# [WHAT YOU WILL DO]
All of the records below should be output exactly.

# [Stored data entries]
===
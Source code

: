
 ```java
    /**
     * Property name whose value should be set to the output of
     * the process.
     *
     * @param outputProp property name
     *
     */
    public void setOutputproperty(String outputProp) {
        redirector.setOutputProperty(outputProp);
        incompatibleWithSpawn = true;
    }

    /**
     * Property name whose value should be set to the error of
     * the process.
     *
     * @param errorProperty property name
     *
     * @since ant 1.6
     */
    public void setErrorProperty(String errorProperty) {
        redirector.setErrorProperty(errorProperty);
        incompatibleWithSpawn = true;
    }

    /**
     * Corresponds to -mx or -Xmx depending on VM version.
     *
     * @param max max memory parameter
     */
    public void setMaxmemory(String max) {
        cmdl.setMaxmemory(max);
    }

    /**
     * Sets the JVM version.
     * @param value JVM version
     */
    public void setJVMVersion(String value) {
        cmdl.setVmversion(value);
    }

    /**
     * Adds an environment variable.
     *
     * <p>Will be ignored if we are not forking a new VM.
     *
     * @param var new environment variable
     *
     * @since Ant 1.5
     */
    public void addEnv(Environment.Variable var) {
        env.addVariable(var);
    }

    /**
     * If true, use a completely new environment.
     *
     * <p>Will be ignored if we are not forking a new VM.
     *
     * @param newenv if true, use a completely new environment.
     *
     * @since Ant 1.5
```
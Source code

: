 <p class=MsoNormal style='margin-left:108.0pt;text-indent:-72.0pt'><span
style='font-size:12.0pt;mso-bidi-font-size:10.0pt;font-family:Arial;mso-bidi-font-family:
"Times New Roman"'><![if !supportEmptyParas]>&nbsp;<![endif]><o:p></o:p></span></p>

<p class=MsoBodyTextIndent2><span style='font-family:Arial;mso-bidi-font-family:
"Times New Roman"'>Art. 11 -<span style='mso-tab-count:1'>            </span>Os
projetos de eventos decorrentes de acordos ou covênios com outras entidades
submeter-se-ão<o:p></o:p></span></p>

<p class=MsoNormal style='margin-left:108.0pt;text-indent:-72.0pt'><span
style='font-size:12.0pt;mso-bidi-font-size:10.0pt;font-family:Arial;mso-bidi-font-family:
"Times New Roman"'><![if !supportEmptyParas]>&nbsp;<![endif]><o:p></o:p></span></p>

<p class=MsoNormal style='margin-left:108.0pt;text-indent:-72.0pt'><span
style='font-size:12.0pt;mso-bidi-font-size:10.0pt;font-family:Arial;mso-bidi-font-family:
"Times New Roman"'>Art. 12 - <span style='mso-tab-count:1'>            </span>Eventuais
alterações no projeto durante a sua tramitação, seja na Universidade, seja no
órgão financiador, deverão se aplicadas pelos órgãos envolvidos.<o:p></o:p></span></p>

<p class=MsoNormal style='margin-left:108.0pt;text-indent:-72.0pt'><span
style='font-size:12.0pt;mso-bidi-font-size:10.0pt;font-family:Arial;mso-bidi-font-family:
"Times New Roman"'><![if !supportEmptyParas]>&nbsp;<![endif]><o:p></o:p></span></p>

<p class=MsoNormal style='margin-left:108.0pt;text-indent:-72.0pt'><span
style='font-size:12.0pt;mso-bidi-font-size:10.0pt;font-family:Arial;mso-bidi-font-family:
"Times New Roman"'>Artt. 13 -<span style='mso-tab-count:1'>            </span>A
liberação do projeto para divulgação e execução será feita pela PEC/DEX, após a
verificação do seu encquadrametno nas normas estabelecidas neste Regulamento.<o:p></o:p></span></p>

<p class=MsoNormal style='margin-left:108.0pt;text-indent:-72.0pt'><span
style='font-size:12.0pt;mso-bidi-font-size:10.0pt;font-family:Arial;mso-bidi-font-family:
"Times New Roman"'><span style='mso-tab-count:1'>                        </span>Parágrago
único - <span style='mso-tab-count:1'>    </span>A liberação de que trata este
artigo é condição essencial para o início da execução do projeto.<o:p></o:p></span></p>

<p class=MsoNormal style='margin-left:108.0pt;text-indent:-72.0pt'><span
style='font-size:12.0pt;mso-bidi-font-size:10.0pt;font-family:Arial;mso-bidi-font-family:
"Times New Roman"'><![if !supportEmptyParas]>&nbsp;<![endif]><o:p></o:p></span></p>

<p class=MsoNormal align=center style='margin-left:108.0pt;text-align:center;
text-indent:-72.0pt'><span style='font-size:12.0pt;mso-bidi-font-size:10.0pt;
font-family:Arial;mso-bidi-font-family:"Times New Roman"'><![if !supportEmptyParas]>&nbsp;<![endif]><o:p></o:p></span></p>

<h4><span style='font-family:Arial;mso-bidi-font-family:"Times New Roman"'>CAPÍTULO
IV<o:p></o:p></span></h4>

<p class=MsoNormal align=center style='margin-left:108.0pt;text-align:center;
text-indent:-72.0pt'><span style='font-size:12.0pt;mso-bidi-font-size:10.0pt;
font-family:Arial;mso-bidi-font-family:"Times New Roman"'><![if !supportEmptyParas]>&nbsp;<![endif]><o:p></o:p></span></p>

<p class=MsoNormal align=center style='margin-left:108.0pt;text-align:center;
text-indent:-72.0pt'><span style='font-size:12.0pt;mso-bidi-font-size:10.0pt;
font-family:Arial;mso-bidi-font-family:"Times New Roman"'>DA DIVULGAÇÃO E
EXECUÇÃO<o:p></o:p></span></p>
===
# [SOLVED PROBLEM]
Source code

:
 ```java
    /**
     * Property name whose value should be set to the output of
     * the process.
     *
     * @param outputProp property name
     *
     */
    public void setOutputproperty(String outputProp) {
        redirector.setOutputProperty(outputProp);
        incompatibleWithSpawn = true;
    }

    /**
     * Property name whose value should be set to the error of
     * the process.
     *
     * @param errorProperty property name
     *
     * @since ant 1.6
     */
    public void setErrorProperty(String errorProperty) {
        redirector.setErrorProperty(errorProperty);
        incompatibleWithSpawn = true;
    }

    /**
     * Corresponds to -mx or -Xmx depending on VM version.
     *
     * @param max max memory parameter
     */
    public void setMaxmemory(String max) {
        cmdl.setMaxmemory(max);
    }

    /**
     * Sets the JVM version.
     * @param value JVM version
     */
    public void setJVMVersion(String value) {
        cmdl.setVmversion(value);
    }

    /**
     * Adds an environment variable.
     *
     * <p>Will be ignored if we are not forking a new VM.
     *
     * @param var new environment variable
     *
     * @since Ant 1.5
     */
    public void addEnv(Environment.Variable var) {
        env.addVariable(var);
    }

    /**
     * If true, use a completely new environment.
     *
     * <p>Will be ignored if we are not forking a new VM.
     *
     * @param newenv if true, use a completely new environment.
     *
     * @since Ant 1.5
```
Source code

: <p class=MsoNormal style='margin-left:108.0pt;text-indent:-72.0pt'><span
style='font-size:12.0pt;mso-bidi-font-size:10.0pt;font-family:Arial;mso-bidi-font-family:
"Times New Roman"'><![if !supportEmptyParas]>&nbsp;<![endif]><o:p></o:p></span></p>

<p class=MsoBodyTextIndent2><span style='font-family:Arial;mso-bidi-font-family:
"Times New Roman"'>Art. 11 -<span style='mso-tab-count:1'>            </span>Os
projetos de eventos decorrentes de acordos ou covênios com outras entidades
submeter-se-ão<o:p></o:p></span></p>

<p class=MsoNormal style='margin-left:108.0pt;text-indent:-72.0pt'><span
style='font-size:12.0pt;mso-bidi-font-size:10.0pt;font-family:Arial;mso-bidi-font-family:
"Times New Roman"'><![if !supportEmptyParas]>&nbsp;<![endif]><o:p></o:p></span></p>

<p class=MsoNormal style='margin-left:108.0pt;text-indent:-72.0pt'><span
style='font-size:12.0pt;mso-bidi-font-size:10.0pt;font-family:Arial;mso-bidi-font-family:
"Times New Roman"'>Art. 12 - <span style='mso-tab-count:1'>            </span>Eventuais
alterações no projeto durante a sua tramitação, seja na Universidade, seja no
órgão financiador, deverão se aplicadas pelos órgãos envolvidos.<o:p></o:p></span></p>

<p class=MsoNormal style='margin-left:108.0pt;text-indent:-72.0pt'><span
style='font-size:12.0pt;mso-bidi-font-size:10.0pt;font-family:Arial;mso-bidi-font-family:
"Times New Roman"'><![if !supportEmptyParas]>&nbsp;<![endif]><o:p></o:p></span></p>

<p class=MsoNormal style='margin-left:108.0pt;text-indent:-72.0pt'><span
style='font-size:12.0pt;mso-bidi-font-size:10.0pt;font-family:Arial;mso-bidi-font-family:
"Times New Roman"'>Artt. 13 -<span style='mso-tab-count:1'>            </span>A
liberação do projeto para divulgação e execução será feita pela PEC/DEX, após a
verificação do seu encquadrametno nas normas estabelecidas neste Regulamento.<o:p></o:p></span></p>

<p class=MsoNormal style='margin-left:108.0pt;text-indent:-72.0pt'><span
style='font-size:12.0pt;mso-bidi-font-size:10.0pt;font-family:Arial;mso-bidi-font-family:
"Times New Roman"'><span style='mso-tab-count:1'>                        </span>Parágrago
único - <span style='mso-tab-count:1'>    </span>A liberação de que trata este
artigo é condição essencial para o início da execução do projeto.<o:p></o:p></span></p>

<p class=MsoNormal style='margin-left:108.0pt;text-indent:-72.0pt'><span
style='font-size:12.0pt;mso-bidi-font-size:10.0pt;font-family:Arial;mso-bidi-font-family:
"Times New Roman"'><![if !supportEmptyParas]>&nbsp;<![endif]><o:p></o:p></span></p>

<p class=MsoNormal align=center style='margin-left:108.0pt;text-align:center;
text-indent:-72.0pt'><span style='font-size:12.0pt;mso-bidi-font-size:10.0pt;
font-family:Arial;mso-bidi-font-family:"Times New Roman"'><![if !supportEmptyParas]>&nbsp;<![endif]><o:p></o:p></span></p>

<h4><span style='font-family:Arial;mso-bidi-font-family:"Times New Roman"'>CAPÍTULO
IV<o:p></o:p></span></h4>

<p class=MsoNormal align=center style='margin-left:108.0pt;text-align:center;
text-indent:-72.0pt'><span style='font-size:12.0pt;mso-bidi-font-size:10.0pt;
font-family:Arial;mso-bidi-font-family:"Times New Roman"'><![if !supportEmptyParas]>&nbsp;<![endif]><o:p></o:p></span></p>

<p class=MsoNormal align=center style='margin-left:108.0pt;text-align:center;
text-indent:-72.0pt'><span style='font-size:12.0pt;mso-bidi-font-size:10.0pt;
font-family:Arial;mso-bidi-font-family:"Times New Roman"'>DA DIVULGAÇÃO E
EXECUÇÃO<o:p></o:p></span></p>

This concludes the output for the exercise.